New Delhi, April 10 (IANS) Asian central banks are likely to begin cutting rates from late June onwards, global brokerage Morgan Stanley said.
“Across the region, real rates are rising given lower inflation. As long as central banks begin to cut rates from June-July, the downside to growth will be mitigated by improving exports and capex. The risk is if rate cuts are delayed to next year,” Morgan Stanley said.
As inflation continues its downward descent, real rates across Asia are rising. Central banks are held back from cutting rates by the strength of the US dollar and repricing of the Fed rate path.

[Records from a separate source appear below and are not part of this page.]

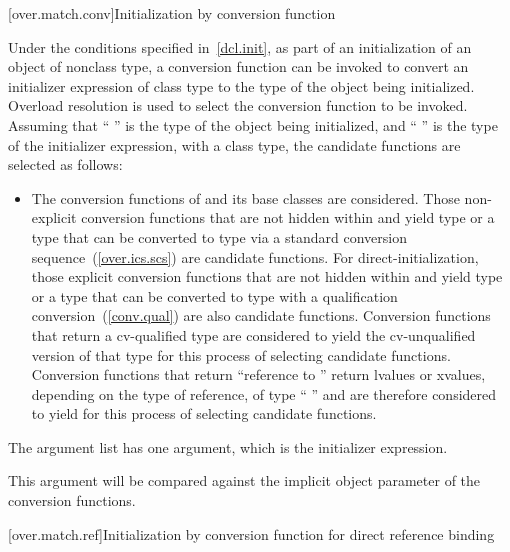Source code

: [over.match.conv]{Initialization by conversion function}%

\pnum
Under the conditions specified in~\ref{dcl.init}, as
part of an initialization of an object of nonclass type,
a conversion function can be invoked to convert an initializer
expression of class type to the type of the object
being initialized.
Overload resolution is used to select the
conversion function to be invoked.
Assuming that `` '' is the
type of the object being initialized, and ``\cv{} '' is the type
of the initializer expression, with
a class type,
the candidate functions are selected as follows:

\begin{itemize}
\item
The conversion functions of
and its base classes are considered.
Those non-explicit conversion functions that are not hidden
within
and yield type
or a type that can be converted to type
via a standard conversion sequence~(\ref{over.ics.scs})
are candidate functions.
For direct-initialization, those explicit conversion functions that are not
hidden within  and yield type  or a type that can be converted
to type  with a qualification conversion~(\ref{conv.qual}) are also
candidate functions.
Conversion functions that return a cv-qualified type
are considered to yield the cv-unqualified version of that type
for this process of selecting candidate functions.
Conversion functions that return ``reference to
''
return
lvalues or xvalues, depending on the type of reference, of type
``
''
and are therefore considered to yield
for this
process of selecting candidate functions.
\end{itemize}

\pnum
The argument list has one argument, which is the initializer expression.
\begin{note}
This argument will be compared against
the implicit object parameter of the conversion functions.
\end{note}

[over.match.ref]{Initialization by conversion function for direct reference binding}%

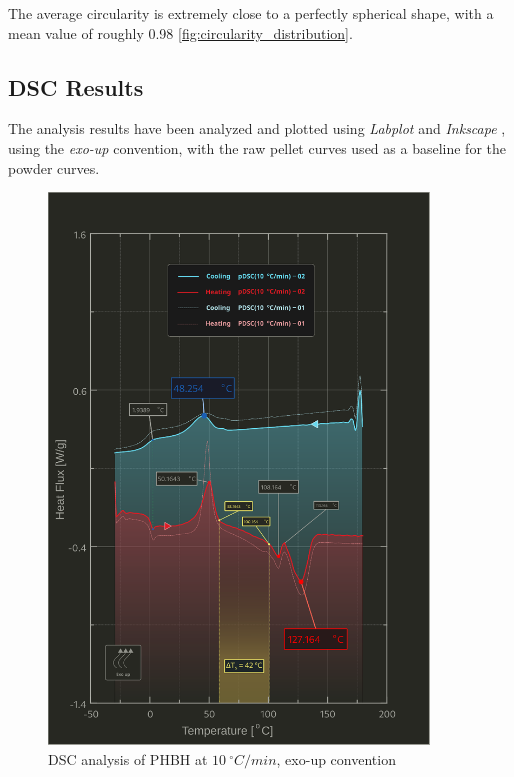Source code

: \documentclass{article}
\begin{document}
      The average circularity is extremely close to a perfectly spherical shape, with a 
      mean value of roughly 0.98 \ref{fig:circularity_distribution}. \\ 

      \clearpage

    \subsection{DSC Results\label{DSC_results}}

    The analysis results have been analyzed and plotted using \textit{Labplot} \autocites{Labplot} 
    and \textit{Inkscape} \autocites{Inkscape},
    using the \textit{exo-up} convention, with the raw pellet curves used as a baseline for the powder curves. \\
        \begin{figure}[h!]
            \includegraphics[width=0.9\textwidth]{Pictures/Thermal_analysis_plots/DSC_alberto.eps}
            \caption{DSC analysis of PHBH at $10 \ ^{\circ}C/min$, exo-up convention}
            \label{fig:DSC_10Cmin}
        \end{figure}
\end{document}
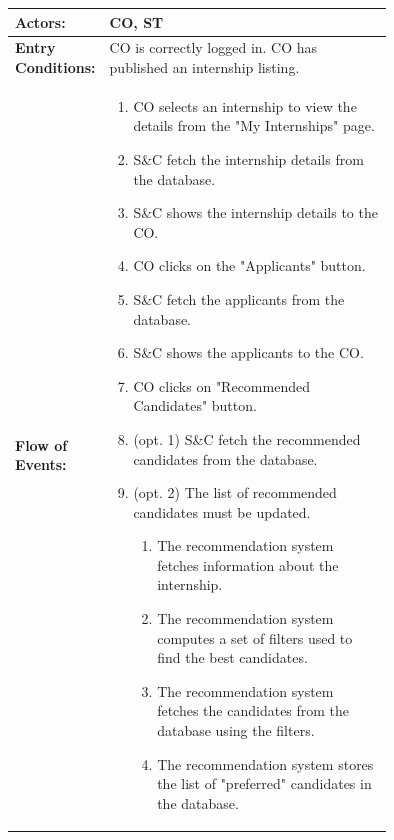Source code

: \begin{center}
    \begin{longtable}{|l|p{0.75\linewidth}|}
        \hline
        \textbf{Actors:}           & CO, ST                                                                                                                \\
        \hline
        \textbf{Entry Conditions:} & CO is correctly logged in. CO has published an internship listing.                                                    \\
        \hline
        \textbf{Flow of Events:}   & \begin{enumerate}
                                         \item CO selects an internship to view the details from the "My Internships" page.
                                         \item S\&C fetch the internship details from the database.
                                         \item S\&C shows the internship details to the CO.
                                         \item CO clicks on the "Applicants" button.
                                         \item S\&C fetch the applicants from the database.
                                         \item S\&C shows the applicants to the CO.
                                         \item CO clicks on "Recommended Candidates" button.
                                         \item (opt. 1) S\&C fetch the recommended candidates from the database.
                                         \item (opt. 2) The list of recommended candidates must be updated.
                                               \begin{enumerate}
                      \item The recommendation system fetches information about the internship.
                      \item The recommendation system computes a set of filters used to find the best candidates.
                      \item The recommendation system fetches the candidates from the database using the filters.
                      \item The recommendation system stores the list of "preferred" candidates in the database.

\end{enumerate}
\end{enumerate}
\end{longtable}
\end{center}
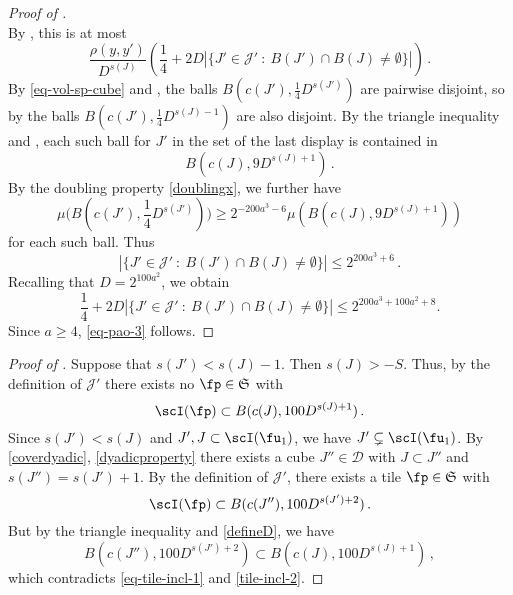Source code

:\begin{proof}[Proof of ]
$$        $$
        By , this is at most
        $$
             \frac{\rho(y,y')}{D^{s(J)}} \left( \frac{1}{4} + 2D |\{J' \in \mathcal{J}' \ : \ B(J') \cap B(J) \ne \emptyset\}|\right)\,.
        $$
        By \eqref{eq-vol-sp-cube} and , the balls $B(c(J'), \frac{1}{4} D^{s(J')})$ are pairwise disjoint, so by  the balls $B(c(J'), \frac{1}{4} D^{s(J) - 1})$ are also disjoint. By the triangle inequality and , each such ball for $J'$ in the set of the last display is contained in
        $$
            B(c(J), 9 D^{s(J) + 1})\,.
        $$
        By the doubling property \eqref{doublingx}, we further have
        $$
            \mu\Big(B(c(J'), \frac{1}{4}D^{s(J')})\Big) \ge 2^{-200a^3 - 6} \mu(B(c(J), 9 D^{s(J) + 1}))
        $$
        for each such ball.
        Thus
        $$
            |\{J' \in \mathcal{J}' \ : \ B(J') \cap B(J) \ne \emptyset\}| \le 2^{200a^3 + 6}\,.
        $$
        Recalling that $D=2^{100a^2}$, we obtain
        $$\frac{1}{4} + 2D |\{J' \in \mathcal{J}' \ : \ B(J') \cap B(J) \ne \emptyset\}|\leq 2^{200a^3 + 100a^2+ 8}.$$
        Since $a\ge 4$, \eqref{eq-pao-3} follows.
    \end{proof}

    \begin{proof}[Proof of ]
        Suppose that $s(J') < s(J) - 1$. Then $s(J) > -S$. Thus, by the definition of $\mathcal{J}'$ there exists no $\fp \in \mathfrak{S}$ with
        \begin{equation}
            \label{eq-tile-incl-1}
            \scI(\fp) \subset B(c(J), 100D^{s(J) + 1})\,.
        \end{equation}
        Since $s(J') < s(J)$ and $J', J \subset \scI(\fu_1)$, we have $J' \subsetneq \scI(\fu_1)$.
        By \eqref{coverdyadic}, \eqref{dyadicproperty} there exists a cube $J'' \in \mathcal{D}$ with $J \subset J''$ and $s(J'') = s(J') + 1$. By the definition of $\mathcal{J}'$, there exists a tile $\fp \in \mathfrak{S}$ with
        \begin{equation}
            \label{tile-incl-2}
            \scI(\fp) \subset B(c(J''), 100 D^{s(J')+2})\,.
        \end{equation}
        But by the triangle inequality and \eqref{defineD}, we have
        $$
            B(c(J''), 100 D^{s(J')+2}) \subset B(c(J), 100D^{s(J) + 1})\,,
        $$
        which contradicts \eqref{eq-tile-incl-1} and \eqref{tile-incl-2}.
    \end{proof}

“Risks arise if rate cuts are held back to 1Q25 or later due to Fed rate cuts getting delayed and/or supply concerns lift oil prices to $110-120/bbl,” Morgan Stanley said.

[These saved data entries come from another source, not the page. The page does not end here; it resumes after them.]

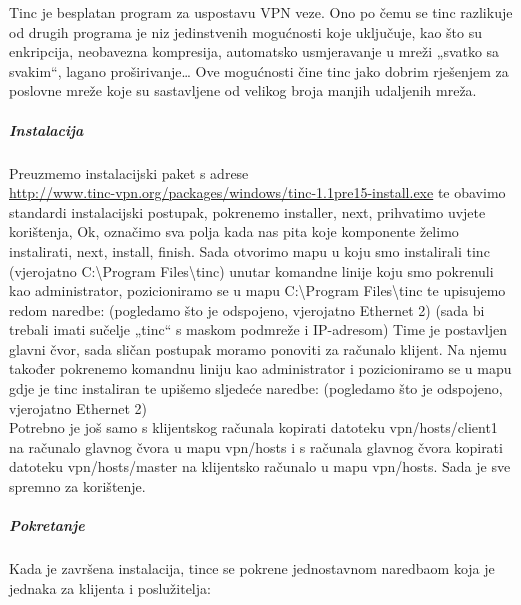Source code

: \hfill \smallbreak
Tinc je besplatan program za uspostavu VPN veze. Ono po čemu se tinc razlikuje od drugih programa je niz jedinstvenih mogućnosti koje uključuje, kao što su enkripcija, neobavezna kompresija, automatsko usmjeravanje u mreži „svatko sa svakim“, lagano proširivanje… Ove mogućnosti čine tinc jako dobrim rješenjem za poslovne mreže koje su sastavljene od velikog broja manjih udaljenih mreža.

\subparagraph{Instalacija}
\hfill \smallbreak
Preuzmemo instalacijski paket s adrese\\ 
\url{http://www.tinc-vpn.org/packages/windows/tinc-1.1pre15-install.exe} te obavimo standardi instalacijski postupak, pokrenemo installer, next, prihvatimo uvjete korištenja, Ok, označimo sva polja kada nas pita koje komponente želimo instalirati, next, install, finish. Sada otvorimo mapu u koju smo instalirali tinc (vjerojatno C:\textbackslash Program Files\textbackslash tinc) unutar komandne linije koju smo pokrenuli kao administrator, pozicioniramo se u mapu C:\textbackslash Program Files\textbackslash tinc te upisujemo redom naredbe:
\FloatBarrier
\smallbreak {}
\smallbreak {}
\smallbreak {}
\smallbreak {}
\smallbreak {}
\smallbreak {}
\smallbreak {}    (pogledamo što je odspojeno, vjerojatno Ethernet 2)
\smallbreak {}
\smallbreak {}
\smallbreak {}  (sada bi trebali imati sučelje „tinc“ s maskom podmreže i IP-adresom)
\FloatBarrier
Time je postavljen glavni čvor, sada sličan postupak moramo ponoviti za računalo klijent. Na njemu također pokrenemo komandnu liniju kao administrator i pozicioniramo se u mapu gdje je tinc instaliran te upišemo sljedeće naredbe:
\FloatBarrier
\smallbreak {}
\smallbreak {}
\smallbreak {}
\smallbreak {}
\smallbreak {}
\smallbreak {}
\smallbreak {}   (pogledamo što je odspojeno, vjerojatno Ethernet 2)
\smallbreak {}
\smallbreak {}\\
\FloatBarrier
Potrebno je još samo s klijentskog računala kopirati datoteku vpn/hosts/client1 na računalo glavnog čvora u mapu vpn/hosts
i s računala glavnog čvora kopirati datoteku vpn/hosts/master na klijentsko računalo u mapu vpn/hosts. Sada je sve spremno za korištenje.

\subparagraph{Pokretanje}
\hfill \smallbreak
Kada je završena instalacija, tince se pokrene jednostavnom naredbaom koja je jednaka za klijenta i poslužitelja:
\FloatBarrier
\smallbreak {}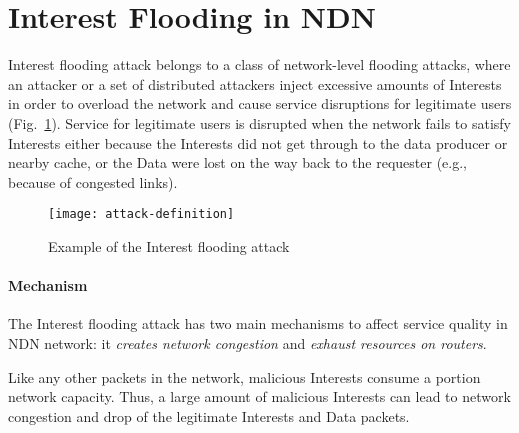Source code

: \section{Interest Flooding in NDN}
\label{sec:interest flooding}




Interest flooding attack belongs to a class of network-level flooding attacks, where an attacker or a set of distributed attackers inject excessive amounts of Interests in order to overload the network and cause service disruptions for legitimate users (Fig.~\ref{fig:flooding example}).
Service for legitimate users is disrupted when the network fails to satisfy Interests either because the Interests did not get through to the data producer or nearby cache, or the Data were lost on the way back to the requester (e.g., because of congested links).

\begin{figure}[htbp]
  \centering
  \texttt{[image: attack-definition]}
  \caption{Example of the Interest flooding attack}
  \label{fig:flooding example}
\end{figure}

\paragraph{Mechanism}

The Interest flooding attack has two main mechanisms to affect service quality in NDN network: it \emph{creates network congestion} and \emph{exhaust resources on routers}.

Like any other packets in the network, malicious Interests consume a portion network capacity.
Thus, a large amount of malicious Interests can lead to network congestion and drop of the legitimate Interests and Data packets.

With Asia moving back towards the pre-pandemic low-inflation environment, real rates in the region have risen to five-year highs. On a 12-month forward CPI basis, Asia ex-China ex-Japan real rates have reached 1.7 per cent, slightly above the pre-Covid five-year average of 1.5 per cent.
Fed rate cuts are getting priced out and the dollar is still strengthening, while Asian currencies remain on the weaker side. Central banks may be cautious that the potential for further currency depreciation may yet impart some upside to inflation, bringing the risk that inflation does not stay durably within target, the brokerage said.
“Hence, we have been highlighting that Asian central banks will wait for the Fed to begin cutting rates in June before they embark on policy easing,” Morgan Stanley said.